More than 200 students, including Indian students, who were accused six years ago for cheating in a compulsory English Language Test, have sent a signed letter to the UK’s Prime Minister, Boris Johnson, seeking justice.
34,000 students, most of them of Indian nationality, are believed to be involved in the cheating scandal which was linked to the Test of English for International Communication (TOEIC). The latter is an obligatory requirement in some student visa cases.
These students have constantly highlighted that they were unfairly accused of cheating. According to them, the government did not let them prove their innocence while their visas have been revoked, causing them long term damage due to legal costs.
“We write to you because it is within your power to right this wrong, to put an end to our detention, deportation and humiliation.
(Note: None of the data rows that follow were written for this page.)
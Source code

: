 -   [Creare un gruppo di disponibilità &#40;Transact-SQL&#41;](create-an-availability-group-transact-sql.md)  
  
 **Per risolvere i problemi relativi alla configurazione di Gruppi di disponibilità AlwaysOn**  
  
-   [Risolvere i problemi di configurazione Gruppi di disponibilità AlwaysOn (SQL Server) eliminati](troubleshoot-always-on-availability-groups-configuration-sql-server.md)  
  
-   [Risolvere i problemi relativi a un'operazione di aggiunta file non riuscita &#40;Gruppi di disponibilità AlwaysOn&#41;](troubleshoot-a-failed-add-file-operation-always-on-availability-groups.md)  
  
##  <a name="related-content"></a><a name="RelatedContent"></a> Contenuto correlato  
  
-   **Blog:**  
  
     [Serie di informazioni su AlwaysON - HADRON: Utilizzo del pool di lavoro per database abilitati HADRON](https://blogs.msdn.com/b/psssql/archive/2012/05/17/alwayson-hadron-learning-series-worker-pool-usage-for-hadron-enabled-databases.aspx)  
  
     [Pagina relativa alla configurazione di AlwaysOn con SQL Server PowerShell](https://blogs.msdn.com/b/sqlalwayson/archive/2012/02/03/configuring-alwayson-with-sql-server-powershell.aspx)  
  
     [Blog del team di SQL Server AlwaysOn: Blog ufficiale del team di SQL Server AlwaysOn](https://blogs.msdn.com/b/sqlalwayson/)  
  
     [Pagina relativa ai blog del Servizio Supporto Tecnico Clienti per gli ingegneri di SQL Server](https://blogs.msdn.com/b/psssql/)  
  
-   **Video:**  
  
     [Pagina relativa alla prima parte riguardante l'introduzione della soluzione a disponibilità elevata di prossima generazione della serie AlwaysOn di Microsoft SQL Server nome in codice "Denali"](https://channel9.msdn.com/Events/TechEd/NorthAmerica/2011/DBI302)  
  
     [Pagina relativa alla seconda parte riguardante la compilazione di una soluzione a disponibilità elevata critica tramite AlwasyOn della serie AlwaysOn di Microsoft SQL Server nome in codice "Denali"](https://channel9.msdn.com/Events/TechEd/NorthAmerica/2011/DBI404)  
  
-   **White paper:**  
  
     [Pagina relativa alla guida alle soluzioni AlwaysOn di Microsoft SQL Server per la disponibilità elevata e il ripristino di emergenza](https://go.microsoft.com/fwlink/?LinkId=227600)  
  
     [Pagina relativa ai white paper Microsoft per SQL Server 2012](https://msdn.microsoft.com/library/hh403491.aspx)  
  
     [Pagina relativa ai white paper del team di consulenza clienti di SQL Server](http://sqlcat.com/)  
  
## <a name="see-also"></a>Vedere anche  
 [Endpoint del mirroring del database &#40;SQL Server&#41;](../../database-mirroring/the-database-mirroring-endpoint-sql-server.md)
Allow us to prove our innocence by establishing a free and transparent scheme – independent of the Home Office – through which we can get our cases to be reviewed and clear our names,” reads the letter delivered to PM Johnson.
In the letter, students state that COVID-19 has worsened their situation, as the networks providing funds for them have collapsed, charities have closed while families cannot support them financially because they are themselves affected by COVID-19 in financial terms.
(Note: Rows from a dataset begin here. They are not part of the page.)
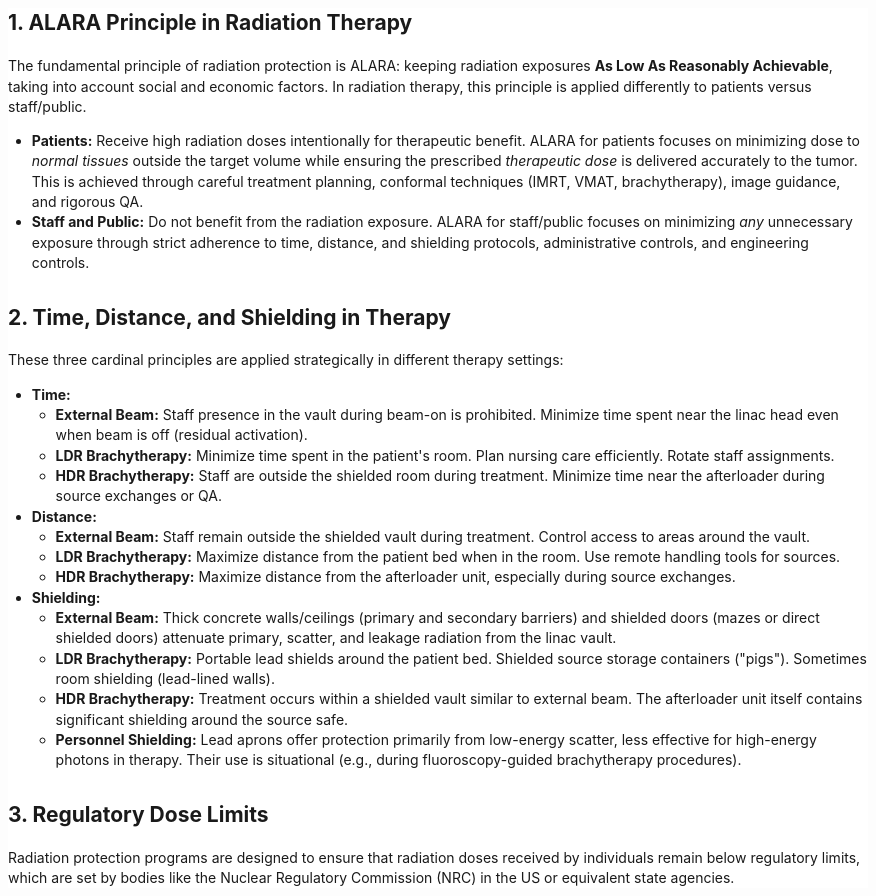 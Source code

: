 
## 1. ALARA Principle in Radiation Therapy

The fundamental principle of radiation protection is ALARA: keeping radiation exposures **As Low As Reasonably Achievable**, taking into account social and economic factors. In radiation therapy, this principle is applied differently to patients versus staff/public.

*   **Patients:** Receive high radiation doses intentionally for therapeutic benefit. ALARA for patients focuses on minimizing dose to *normal tissues* outside the target volume while ensuring the prescribed *therapeutic dose* is delivered accurately to the tumor. This is achieved through careful treatment planning, conformal techniques (IMRT, VMAT, brachytherapy), image guidance, and rigorous QA.
*   **Staff and Public:** Do not benefit from the radiation exposure. ALARA for staff/public focuses on minimizing *any* unnecessary exposure through strict adherence to time, distance, and shielding protocols, administrative controls, and engineering controls.

## 2. Time, Distance, and Shielding in Therapy

These three cardinal principles are applied strategically in different therapy settings:

*   **Time:**
    *   **External Beam:** Staff presence in the vault during beam-on is prohibited. Minimize time spent near the linac head even when beam is off (residual activation).
    *   **LDR Brachytherapy:** Minimize time spent in the patient's room. Plan nursing care efficiently. Rotate staff assignments.
    *   **HDR Brachytherapy:** Staff are outside the shielded room during treatment. Minimize time near the afterloader during source exchanges or QA.
*   **Distance:**
    *   **External Beam:** Staff remain outside the shielded vault during treatment. Control access to areas around the vault.
    *   **LDR Brachytherapy:** Maximize distance from the patient bed when in the room. Use remote handling tools for sources.
    *   **HDR Brachytherapy:** Maximize distance from the afterloader unit, especially during source exchanges.
*   **Shielding:**
    *   **External Beam:** Thick concrete walls/ceilings (primary and secondary barriers) and shielded doors (mazes or direct shielded doors) attenuate primary, scatter, and leakage radiation from the linac vault.
    *   **LDR Brachytherapy:** Portable lead shields around the patient bed. Shielded source storage containers ("pigs"). Sometimes room shielding (lead-lined walls).
    *   **HDR Brachytherapy:** Treatment occurs within a shielded vault similar to external beam. The afterloader unit itself contains significant shielding around the source safe.
    *   **Personnel Shielding:** Lead aprons offer protection primarily from low-energy scatter, less effective for high-energy photons in therapy. Their use is situational (e.g., during fluoroscopy-guided brachytherapy procedures).

## 3. Regulatory Dose Limits

Radiation protection programs are designed to ensure that radiation doses received by individuals remain below regulatory limits, which are set by bodies like the Nuclear Regulatory Commission (NRC) in the US or equivalent state agencies.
Regarding the issue, the Director of Migrant Voice Nazek Ramadan said that deprivation of their rights and the damage that has been caused to their futures, has led to students’ mental health problems. He added that there are several proofs that students are victims of “mammoth injustice” and urged the government to not ignore this problem anymore.
At the same time, the reports conducted by UK’s National Audit Office and House of Commons Public Accounts Committee (PAC), have questioned the decision on refusal of thousands of visas, claiming that the Home Office has used wrong evidence against the affected students.
The students’ campaign was also supported by some parliament members, among them the Labor Party MP Stephen Timms, Chair of the All-Party Parliamentary Group (APPG) on TOEIC as well as by migrant voice activists.
In February 2014, the investigation of BBC “Panorama” revealed evidence of organized cheating in two English language centres operating under the Educational Testing Service (ETS).